Vladimir Antonio Arevalo-Chavez was supposed to be the government’s prize defendant – a member of MS-13’s “Ranfla Nacional” leadership council facing charges that could put him away for life. Federal investigators had built a solid case around racketeering, terrorism, and narco-terrorism conspiracy charges.
But in court filings that read more like diplomatic cables than legal documents, prosecutors now want to dismiss everything. Their reasoning? “Sensitive and important foreign policy considerations” and “geopolitical and national security concerns.”
Legal experts are calling it unprecedented. “You don’t just abandon terrorism prosecutions because it’s politically inconvenient,” said one former federal prosecutor who requested anonymity. “This sets a dangerous precedent about when politics can override the rule of law.”

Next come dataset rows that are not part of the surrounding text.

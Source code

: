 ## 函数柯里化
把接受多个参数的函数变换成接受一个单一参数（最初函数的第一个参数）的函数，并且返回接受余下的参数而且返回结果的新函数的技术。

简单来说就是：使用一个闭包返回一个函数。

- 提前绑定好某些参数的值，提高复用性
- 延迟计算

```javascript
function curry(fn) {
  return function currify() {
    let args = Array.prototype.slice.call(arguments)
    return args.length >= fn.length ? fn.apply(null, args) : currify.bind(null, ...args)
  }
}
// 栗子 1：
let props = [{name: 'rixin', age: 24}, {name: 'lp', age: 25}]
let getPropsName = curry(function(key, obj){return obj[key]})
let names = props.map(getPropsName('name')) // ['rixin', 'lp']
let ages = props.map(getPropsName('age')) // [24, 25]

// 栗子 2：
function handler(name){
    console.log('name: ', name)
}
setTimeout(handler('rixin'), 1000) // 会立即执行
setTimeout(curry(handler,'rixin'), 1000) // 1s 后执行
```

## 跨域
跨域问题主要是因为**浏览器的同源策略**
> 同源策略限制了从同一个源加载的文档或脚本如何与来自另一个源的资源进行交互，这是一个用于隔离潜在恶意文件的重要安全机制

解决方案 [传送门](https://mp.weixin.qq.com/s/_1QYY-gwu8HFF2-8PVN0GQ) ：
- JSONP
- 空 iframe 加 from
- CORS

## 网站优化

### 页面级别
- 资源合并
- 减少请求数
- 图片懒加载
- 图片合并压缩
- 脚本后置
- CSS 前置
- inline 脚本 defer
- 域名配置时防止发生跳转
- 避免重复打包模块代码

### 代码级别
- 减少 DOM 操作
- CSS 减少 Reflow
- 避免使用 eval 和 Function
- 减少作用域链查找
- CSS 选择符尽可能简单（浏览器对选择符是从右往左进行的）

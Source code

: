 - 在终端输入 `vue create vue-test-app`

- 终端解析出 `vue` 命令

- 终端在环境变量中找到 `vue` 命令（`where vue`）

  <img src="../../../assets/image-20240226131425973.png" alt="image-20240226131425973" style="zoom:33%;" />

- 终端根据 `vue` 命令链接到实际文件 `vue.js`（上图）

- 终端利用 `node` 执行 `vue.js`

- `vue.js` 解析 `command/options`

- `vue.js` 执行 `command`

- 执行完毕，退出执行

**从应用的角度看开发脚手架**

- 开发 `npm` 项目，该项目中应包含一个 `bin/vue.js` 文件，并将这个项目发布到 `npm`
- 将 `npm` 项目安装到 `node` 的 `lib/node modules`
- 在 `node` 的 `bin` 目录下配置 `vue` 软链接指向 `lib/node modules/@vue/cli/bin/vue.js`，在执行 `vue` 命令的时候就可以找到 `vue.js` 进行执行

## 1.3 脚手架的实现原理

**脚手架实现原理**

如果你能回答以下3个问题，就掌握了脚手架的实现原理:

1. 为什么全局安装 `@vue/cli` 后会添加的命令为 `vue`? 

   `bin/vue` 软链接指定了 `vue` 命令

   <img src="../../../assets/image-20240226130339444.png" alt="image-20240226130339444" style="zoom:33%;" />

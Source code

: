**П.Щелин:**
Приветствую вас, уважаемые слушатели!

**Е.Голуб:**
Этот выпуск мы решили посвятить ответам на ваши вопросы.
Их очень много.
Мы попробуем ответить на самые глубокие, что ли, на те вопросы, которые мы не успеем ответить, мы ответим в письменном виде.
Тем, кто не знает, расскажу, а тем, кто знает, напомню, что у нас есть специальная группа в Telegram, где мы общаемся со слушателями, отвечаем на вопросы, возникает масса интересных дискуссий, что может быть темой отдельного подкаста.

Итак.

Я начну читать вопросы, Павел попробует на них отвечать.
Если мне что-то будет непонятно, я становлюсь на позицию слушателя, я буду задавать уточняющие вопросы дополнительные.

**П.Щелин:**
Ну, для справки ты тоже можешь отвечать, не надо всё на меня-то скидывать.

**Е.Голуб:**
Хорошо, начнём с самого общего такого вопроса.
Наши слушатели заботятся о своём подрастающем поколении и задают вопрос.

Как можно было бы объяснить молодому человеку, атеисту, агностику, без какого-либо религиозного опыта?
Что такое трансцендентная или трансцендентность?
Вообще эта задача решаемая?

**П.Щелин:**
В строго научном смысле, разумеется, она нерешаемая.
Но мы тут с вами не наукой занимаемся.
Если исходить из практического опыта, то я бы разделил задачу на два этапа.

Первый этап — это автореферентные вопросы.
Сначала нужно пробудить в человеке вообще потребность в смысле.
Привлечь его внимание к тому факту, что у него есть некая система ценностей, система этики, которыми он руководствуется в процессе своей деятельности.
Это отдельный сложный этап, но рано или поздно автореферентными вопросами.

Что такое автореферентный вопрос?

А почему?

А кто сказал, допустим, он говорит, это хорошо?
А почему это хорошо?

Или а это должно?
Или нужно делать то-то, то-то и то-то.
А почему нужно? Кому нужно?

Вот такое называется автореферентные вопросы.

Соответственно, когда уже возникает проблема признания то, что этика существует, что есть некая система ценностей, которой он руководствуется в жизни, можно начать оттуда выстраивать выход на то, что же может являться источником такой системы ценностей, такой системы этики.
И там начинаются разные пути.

The real reason for the dismissal appears to be what Arevalo-Chavez could reveal on the witness stand. As a participant in secret 2019 negotiations between MS-13 and El Salvador’s government, his testimony could expose how President Bukele’s administration paid the gang for political support and violence reduction.
Defense attorneys are fighting the dismissal, arguing in court filings that their client is being silenced to “support a ‘deal’ with El Salvador to assist Bukele in suppressing the truth about a secret negotiation he had with MS-13 leaders.”
The case has already set troubling precedents. In March, prosecutors quietly dismissed identical charges against another Ranfla Nacional leader, Cesar Humberto López-Larios, and shipped him to El Salvador before he could potentially cooperate with investigators.
What should have been landmark prosecutions demonstrating America’s commitment to fighting international terrorism are instead becoming examples of how political deals can corrupt the justice system.